9 LIGEIRO ESTUDO DE PROVÉRBIOS 8:22-24

Radiografia Jeovismo temas



Em seu livro de Provérbios, capítulo 8, Salomão compõe interessante parábola, ou melhor, uma alegoria para descrever a excelência da sabedoria. Em linguagem figurada, descreve o surgimento da sabedoria, sua antigüidade inescrutável, sua participação na criação, seu valor inapreciável e seu regozijo com os homens. 


É o passo do Velho Testamento que as pseudo testemunhas de Jeová exploram abusivamente para tentarem demonstrar que Cristo fora criado. 


A tradução feita por eles é esta ou semelhante a esta: 

"Jeová me fez na começo do seu caminho, antes das suas obras da antigüidade". (verso 22). 


E nisto querem seguir a Versão das LXX, ou Septuaginta, toda em grego, que consigna: "O Senhor me criou...", da qual os arianos tanto abusaram com o fim de defenderem seu estrambótico unitarismo. 


E desta forma forçam o verbo hebraico qânâh (que no texto aparece numa forma imperfeita e pronominal qananî ) a ter o sentido de "criar" ou "fazer". Ora, isto é insustentável, e podemos afirmar, com absoluta segurança, serem errôneas neste ponto, tanto a versão Septuaginta como a dos jeovistas. 


Os especialistas em línguas semitas, destacando-se o douto F. C. Barney, afirmam que o verbo hebraico qânâh tem o sentido de "gerar" (coisa bem diferente de "criar", como veremos adiante), "obter" e especialmente o sentido de "possuir"; nunca, porém, o de "fazer" ou "criar". Trata-se aí de um equívoco da versão dos Setenta, endossado pelos jeovistas. 
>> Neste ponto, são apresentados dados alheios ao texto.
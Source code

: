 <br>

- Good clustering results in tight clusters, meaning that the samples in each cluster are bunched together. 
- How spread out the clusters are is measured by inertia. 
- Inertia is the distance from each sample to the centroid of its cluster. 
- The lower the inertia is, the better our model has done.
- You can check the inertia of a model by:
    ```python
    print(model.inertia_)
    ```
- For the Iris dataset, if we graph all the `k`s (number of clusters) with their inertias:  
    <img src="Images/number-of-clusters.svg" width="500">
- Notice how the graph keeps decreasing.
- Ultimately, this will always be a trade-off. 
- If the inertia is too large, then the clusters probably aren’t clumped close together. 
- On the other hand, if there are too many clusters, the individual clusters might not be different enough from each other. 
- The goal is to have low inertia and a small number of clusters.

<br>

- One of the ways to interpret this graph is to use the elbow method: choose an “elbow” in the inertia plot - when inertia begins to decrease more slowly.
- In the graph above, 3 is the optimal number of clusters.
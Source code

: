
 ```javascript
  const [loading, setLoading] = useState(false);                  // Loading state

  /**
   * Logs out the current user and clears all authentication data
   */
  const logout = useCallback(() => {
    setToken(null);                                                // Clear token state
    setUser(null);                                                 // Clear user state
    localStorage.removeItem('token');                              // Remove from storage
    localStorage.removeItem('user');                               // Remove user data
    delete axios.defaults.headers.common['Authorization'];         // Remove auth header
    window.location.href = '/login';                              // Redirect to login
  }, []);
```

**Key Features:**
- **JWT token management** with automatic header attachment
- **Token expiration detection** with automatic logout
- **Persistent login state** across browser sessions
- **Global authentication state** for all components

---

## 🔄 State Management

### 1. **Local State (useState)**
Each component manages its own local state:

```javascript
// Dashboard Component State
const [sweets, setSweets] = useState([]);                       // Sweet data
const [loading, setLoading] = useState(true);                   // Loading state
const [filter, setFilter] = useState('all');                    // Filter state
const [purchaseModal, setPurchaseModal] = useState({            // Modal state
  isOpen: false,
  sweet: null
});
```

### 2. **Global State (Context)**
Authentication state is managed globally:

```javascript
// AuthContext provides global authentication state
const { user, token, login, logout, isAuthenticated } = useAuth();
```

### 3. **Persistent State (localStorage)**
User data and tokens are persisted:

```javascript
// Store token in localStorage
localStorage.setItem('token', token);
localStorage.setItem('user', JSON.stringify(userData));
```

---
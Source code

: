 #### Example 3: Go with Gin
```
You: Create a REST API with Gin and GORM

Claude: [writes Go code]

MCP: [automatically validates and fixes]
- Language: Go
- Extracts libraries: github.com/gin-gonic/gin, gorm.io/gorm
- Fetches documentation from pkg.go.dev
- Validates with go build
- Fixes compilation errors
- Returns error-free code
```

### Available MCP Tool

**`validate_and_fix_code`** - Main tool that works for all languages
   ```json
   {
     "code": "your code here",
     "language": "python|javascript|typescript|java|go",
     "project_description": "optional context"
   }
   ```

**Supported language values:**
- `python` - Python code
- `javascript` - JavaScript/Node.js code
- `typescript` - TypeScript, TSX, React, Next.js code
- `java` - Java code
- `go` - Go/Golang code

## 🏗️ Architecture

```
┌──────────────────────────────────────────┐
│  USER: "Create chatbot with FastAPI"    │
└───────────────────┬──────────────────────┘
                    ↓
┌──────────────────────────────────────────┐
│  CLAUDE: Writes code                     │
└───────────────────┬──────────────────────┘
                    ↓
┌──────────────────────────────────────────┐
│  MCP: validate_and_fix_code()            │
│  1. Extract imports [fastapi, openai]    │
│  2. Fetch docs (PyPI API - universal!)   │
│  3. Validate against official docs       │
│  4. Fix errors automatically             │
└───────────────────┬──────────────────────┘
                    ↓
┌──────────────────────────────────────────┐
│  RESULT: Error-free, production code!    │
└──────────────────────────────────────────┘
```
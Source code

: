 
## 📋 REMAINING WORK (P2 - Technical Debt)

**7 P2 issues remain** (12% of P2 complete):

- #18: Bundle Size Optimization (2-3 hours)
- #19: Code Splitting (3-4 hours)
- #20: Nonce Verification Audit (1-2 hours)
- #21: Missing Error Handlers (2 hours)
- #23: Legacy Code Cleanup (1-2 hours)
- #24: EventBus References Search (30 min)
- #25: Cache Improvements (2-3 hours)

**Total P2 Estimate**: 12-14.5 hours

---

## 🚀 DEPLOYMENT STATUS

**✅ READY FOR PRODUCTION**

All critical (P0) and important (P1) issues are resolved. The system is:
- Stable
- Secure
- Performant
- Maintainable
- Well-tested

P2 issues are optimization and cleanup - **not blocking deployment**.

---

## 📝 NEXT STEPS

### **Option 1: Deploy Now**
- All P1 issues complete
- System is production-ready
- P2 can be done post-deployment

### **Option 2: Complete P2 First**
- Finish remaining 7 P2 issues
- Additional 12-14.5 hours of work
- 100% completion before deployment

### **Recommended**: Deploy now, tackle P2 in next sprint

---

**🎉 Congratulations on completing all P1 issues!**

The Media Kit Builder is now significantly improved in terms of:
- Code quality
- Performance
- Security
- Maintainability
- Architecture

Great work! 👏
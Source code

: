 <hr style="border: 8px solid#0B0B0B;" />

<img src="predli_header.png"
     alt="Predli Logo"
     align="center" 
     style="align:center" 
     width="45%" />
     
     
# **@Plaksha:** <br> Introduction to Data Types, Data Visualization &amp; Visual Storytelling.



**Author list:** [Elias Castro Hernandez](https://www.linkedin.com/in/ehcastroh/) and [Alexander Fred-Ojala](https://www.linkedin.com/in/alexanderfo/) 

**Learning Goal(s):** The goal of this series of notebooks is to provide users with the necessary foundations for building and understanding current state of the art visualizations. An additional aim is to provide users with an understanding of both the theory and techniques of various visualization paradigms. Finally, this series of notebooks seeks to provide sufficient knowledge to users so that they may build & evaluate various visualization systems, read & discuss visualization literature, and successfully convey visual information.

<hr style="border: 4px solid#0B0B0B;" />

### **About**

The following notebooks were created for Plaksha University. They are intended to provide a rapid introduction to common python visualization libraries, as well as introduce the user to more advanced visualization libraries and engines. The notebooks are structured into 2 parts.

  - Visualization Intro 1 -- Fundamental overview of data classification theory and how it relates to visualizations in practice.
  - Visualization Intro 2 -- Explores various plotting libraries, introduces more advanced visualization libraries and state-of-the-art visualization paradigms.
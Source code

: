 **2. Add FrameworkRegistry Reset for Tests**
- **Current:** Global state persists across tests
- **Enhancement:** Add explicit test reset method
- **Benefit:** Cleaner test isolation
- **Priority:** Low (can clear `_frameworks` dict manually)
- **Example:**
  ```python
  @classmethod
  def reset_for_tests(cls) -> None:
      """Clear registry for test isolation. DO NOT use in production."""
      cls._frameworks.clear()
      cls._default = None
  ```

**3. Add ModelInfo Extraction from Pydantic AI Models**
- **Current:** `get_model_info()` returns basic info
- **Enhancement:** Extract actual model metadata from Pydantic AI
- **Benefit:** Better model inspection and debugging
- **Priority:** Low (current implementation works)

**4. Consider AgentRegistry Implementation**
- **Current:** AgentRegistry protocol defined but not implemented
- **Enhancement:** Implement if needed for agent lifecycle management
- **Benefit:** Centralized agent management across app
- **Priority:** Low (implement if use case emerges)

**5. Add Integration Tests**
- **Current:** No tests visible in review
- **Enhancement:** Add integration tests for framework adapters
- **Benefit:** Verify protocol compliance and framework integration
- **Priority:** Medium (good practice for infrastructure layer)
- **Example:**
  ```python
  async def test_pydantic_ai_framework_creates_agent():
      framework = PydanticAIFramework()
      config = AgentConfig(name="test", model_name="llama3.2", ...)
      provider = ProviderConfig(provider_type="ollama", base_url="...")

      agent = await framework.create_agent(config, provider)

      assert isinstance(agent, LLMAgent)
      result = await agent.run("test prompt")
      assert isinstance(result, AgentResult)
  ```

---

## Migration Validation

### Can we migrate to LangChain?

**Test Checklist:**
Para maior compreensão, vamos recompor os três versículos em debate, grafando o original hebraico transliterado com a tradução colada, ipsis verbis: 

YEHVEH       QANANΠ   RÊI'SHITH       DARKÔ 

o Senhor      (me) possuía   (no) princípio   (de) (seu) caminho  

QÊDHÊN            MIPHALAIV  MÊ'AZ. 

(da) antigüidade   (suas) obras     desde.  

MÊ'ÔLAM            NISSAKTI    MÊR'ISH 

Desde a eternidade fui ungida     desde a origem 

MIQQADMAI-'REÇ

antes do começo (da) Terra 

Be'YN-TeHIMÔTH                       CHOLALTI. 

Quando (não havia) profundezas    fui gerada. 


Transpostos, logicamente, em bom português, teremos: 

"O Senhor me possuía no início de Seu caminho, desde as suas obras mais antigas. Desde a eternidade fui ungida, desde a origem, antes de existir a Terra. Fui gerada antes que houvesse abismos". 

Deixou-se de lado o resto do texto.